When the material ends, stop; until then, set down every line exactly.

= = = =

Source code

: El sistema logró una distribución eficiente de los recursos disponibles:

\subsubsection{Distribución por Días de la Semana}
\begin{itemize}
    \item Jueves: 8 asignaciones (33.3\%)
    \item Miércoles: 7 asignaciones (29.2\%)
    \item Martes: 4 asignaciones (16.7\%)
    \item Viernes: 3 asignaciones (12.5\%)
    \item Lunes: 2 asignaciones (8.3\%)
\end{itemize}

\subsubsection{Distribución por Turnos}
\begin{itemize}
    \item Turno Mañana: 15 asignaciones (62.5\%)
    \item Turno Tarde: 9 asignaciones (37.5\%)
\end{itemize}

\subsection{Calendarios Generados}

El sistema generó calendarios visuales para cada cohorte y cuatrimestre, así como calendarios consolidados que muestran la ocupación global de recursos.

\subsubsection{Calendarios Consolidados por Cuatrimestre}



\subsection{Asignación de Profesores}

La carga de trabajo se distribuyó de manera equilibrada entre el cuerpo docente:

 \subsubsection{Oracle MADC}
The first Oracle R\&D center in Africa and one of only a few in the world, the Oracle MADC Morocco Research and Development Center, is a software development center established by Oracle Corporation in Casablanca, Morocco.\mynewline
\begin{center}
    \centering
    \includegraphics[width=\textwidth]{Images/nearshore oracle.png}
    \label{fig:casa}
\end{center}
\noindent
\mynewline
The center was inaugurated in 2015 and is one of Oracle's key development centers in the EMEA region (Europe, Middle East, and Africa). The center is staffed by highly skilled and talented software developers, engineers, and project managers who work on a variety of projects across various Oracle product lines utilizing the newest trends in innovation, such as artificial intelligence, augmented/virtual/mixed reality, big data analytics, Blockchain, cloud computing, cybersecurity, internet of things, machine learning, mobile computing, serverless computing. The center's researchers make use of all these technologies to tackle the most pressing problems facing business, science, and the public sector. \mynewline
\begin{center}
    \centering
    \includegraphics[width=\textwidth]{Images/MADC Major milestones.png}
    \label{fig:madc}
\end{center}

= = = =

**Solution**
Source code

: El sistema logró una distribución eficiente de los recursos disponibles:

\subsubsection{Distribución por Días de la Semana}
\begin{itemize}
    \item Jueves: 8 asignaciones (33.3\%)
    \item Miércoles: 7 asignaciones (29.2\%)
    \item Martes: 4 asignaciones (16.7\%)
    \item Viernes: 3 asignaciones (12.5\%)
    \item Lunes: 2 asignaciones (8.3\%)
\end{itemize}

\subsubsection{Distribución por Turnos}
\begin{itemize}
    \item Turno Mañana: 15 asignaciones (62.5\%)
    \item Turno Tarde: 9 asignaciones (37.5\%)
\end{itemize}

\subsection{Calendarios Generados}

El sistema generó calendarios visuales para cada cohorte y cuatrimestre, así como calendarios consolidados que muestran la ocupación global de recursos.

\subsubsection{Calendarios Consolidados por Cuatrimestre}



\subsection{Asignación de Profesores}

La carga de trabajo se distribuyó de manera equilibrada entre el cuerpo docente:

 \subsubsection{Oracle MADC}
The first Oracle R\&D center in Africa and one of only a few in the world, the Oracle MADC Morocco Research and Development Center, is a software development center established by Oracle Corporation in Casablanca, Morocco.\mynewline
\begin{center}
    \centering
    \includegraphics[width=\textwidth]{Images/nearshore oracle.png}
    \label{fig:casa}
\end{center}
\noindent
\mynewline
The center was inaugurated in 2015 and is one of Oracle's key development centers in the EMEA region (Europe, Middle East, and Africa). The center is staffed by highly skilled and talented software developers, engineers, and project managers who work on a variety of projects across various Oracle product lines utilizing the newest trends in innovation, such as artificial intelligence, augmented/virtual/mixed reality, big data analytics, Blockchain, cloud computing, cybersecurity, internet of things, machine learning, mobile computing, serverless computing. The center's researchers make use of all these technologies to tackle the most pressing problems facing business, science, and the public sector. \mynewline
\begin{center}
    \centering
    \includegraphics[width=\textwidth]{Images/MADC Major milestones.png}
    \label{fig:madc}
\end{center}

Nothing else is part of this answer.